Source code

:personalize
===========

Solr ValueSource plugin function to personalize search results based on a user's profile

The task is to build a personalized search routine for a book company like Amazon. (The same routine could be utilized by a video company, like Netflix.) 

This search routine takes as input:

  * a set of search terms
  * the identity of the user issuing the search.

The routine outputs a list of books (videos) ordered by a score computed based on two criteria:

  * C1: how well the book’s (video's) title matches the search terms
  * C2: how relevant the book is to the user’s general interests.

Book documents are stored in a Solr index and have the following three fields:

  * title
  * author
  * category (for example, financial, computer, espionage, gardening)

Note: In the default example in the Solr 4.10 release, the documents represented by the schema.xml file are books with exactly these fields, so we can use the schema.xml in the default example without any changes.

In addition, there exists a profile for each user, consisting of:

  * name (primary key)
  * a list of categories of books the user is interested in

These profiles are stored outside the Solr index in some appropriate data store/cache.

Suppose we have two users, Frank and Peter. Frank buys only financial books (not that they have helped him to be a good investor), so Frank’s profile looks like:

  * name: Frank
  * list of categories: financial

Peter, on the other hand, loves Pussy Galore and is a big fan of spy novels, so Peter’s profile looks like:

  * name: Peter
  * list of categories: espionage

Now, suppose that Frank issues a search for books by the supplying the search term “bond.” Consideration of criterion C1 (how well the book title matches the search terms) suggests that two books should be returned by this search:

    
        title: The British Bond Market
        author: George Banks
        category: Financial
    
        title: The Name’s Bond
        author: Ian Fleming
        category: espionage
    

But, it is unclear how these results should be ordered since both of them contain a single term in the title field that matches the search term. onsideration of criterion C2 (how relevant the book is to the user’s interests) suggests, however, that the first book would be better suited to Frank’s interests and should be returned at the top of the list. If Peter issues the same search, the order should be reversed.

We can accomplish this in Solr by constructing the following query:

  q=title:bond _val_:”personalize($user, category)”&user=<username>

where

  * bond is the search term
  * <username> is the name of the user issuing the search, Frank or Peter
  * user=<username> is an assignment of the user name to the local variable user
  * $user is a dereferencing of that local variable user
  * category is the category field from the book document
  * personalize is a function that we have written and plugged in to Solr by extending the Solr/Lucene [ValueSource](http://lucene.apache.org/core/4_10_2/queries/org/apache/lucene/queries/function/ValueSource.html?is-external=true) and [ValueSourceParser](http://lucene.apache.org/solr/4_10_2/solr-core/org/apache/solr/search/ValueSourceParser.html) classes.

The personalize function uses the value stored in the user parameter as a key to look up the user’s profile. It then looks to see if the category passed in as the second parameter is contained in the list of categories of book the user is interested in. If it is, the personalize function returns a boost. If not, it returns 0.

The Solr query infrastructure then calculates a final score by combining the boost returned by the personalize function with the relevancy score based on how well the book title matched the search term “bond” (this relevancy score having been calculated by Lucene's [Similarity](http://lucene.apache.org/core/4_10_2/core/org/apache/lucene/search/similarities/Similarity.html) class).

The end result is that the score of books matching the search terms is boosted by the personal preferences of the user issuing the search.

Work order:
Set down every entry exactly as it appears.

Task response:
Source code

:personalize
===========

Solr ValueSource plugin function to personalize search results based on a user's profile

The task is to build a personalized search routine for a book company like Amazon. (The same routine could be utilized by a video company, like Netflix.) 

This search routine takes as input:

  * a set of search terms
  * the identity of the user issuing the search.

The routine outputs a list of books (videos) ordered by a score computed based on two criteria:

  * C1: how well the book’s (video's) title matches the search terms
  * C2: how relevant the book is to the user’s general interests.

Book documents are stored in a Solr index and have the following three fields:

  * title
  * author
  * category (for example, financial, computer, espionage, gardening)

Note: In the default example in the Solr 4.10 release, the documents represented by the schema.xml file are books with exactly these fields, so we can use the schema.xml in the default example without any changes.

In addition, there exists a profile for each user, consisting of:

  * name (primary key)
  * a list of categories of books the user is interested in

These profiles are stored outside the Solr index in some appropriate data store/cache.

Suppose we have two users, Frank and Peter. Frank buys only financial books (not that they have helped him to be a good investor), so Frank’s profile looks like:

  * name: Frank
  * list of categories: financial

Peter, on the other hand, loves Pussy Galore and is a big fan of spy novels, so Peter’s profile looks like:

  * name: Peter
  * list of categories: espionage

Now, suppose that Frank issues a search for books by the supplying the search term “bond.” Consideration of criterion C1 (how well the book title matches the search terms) suggests that two books should be returned by this search:

    
        title: The British Bond Market
        author: George Banks
        category: Financial
    
        title: The Name’s Bond
        author: Ian Fleming
        category: espionage
    

But, it is unclear how these results should be ordered since both of them contain a single term in the title field that matches the search term. onsideration of criterion C2 (how relevant the book is to the user’s interests) suggests, however, that the first book would be better suited to Frank’s interests and should be returned at the top of the list. If Peter issues the same search, the order should be reversed.

We can accomplish this in Solr by constructing the following query:

  q=title:bond _val_:”personalize($user, category)”&user=<username>

where

  * bond is the search term
  * <username> is the name of the user issuing the search, Frank or Peter
  * user=<username> is an assignment of the user name to the local variable user
  * $user is a dereferencing of that local variable user
  * category is the category field from the book document
  * personalize is a function that we have written and plugged in to Solr by extending the Solr/Lucene [ValueSource](http://lucene.apache.org/core/4_10_2/queries/org/apache/lucene/queries/function/ValueSource.html?is-external=true) and [ValueSourceParser](http://lucene.apache.org/solr/4_10_2/solr-core/org/apache/solr/search/ValueSourceParser.html) classes.

The personalize function uses the value stored in the user parameter as a key to look up the user’s profile. It then looks to see if the category passed in as the second parameter is contained in the list of categories of book the user is interested in. If it is, the personalize function returns a boost. If not, it returns 0.

The Solr query infrastructure then calculates a final score by combining the boost returned by the personalize function with the relevancy score based on how well the book title matched the search term “bond” (this relevancy score having been calculated by Lucene's [Similarity](http://lucene.apache.org/core/4_10_2/core/org/apache/lucene/search/similarities/Similarity.html) class).

The end result is that the score of books matching the search terms is boosted by the personal preferences of the user issuing the search.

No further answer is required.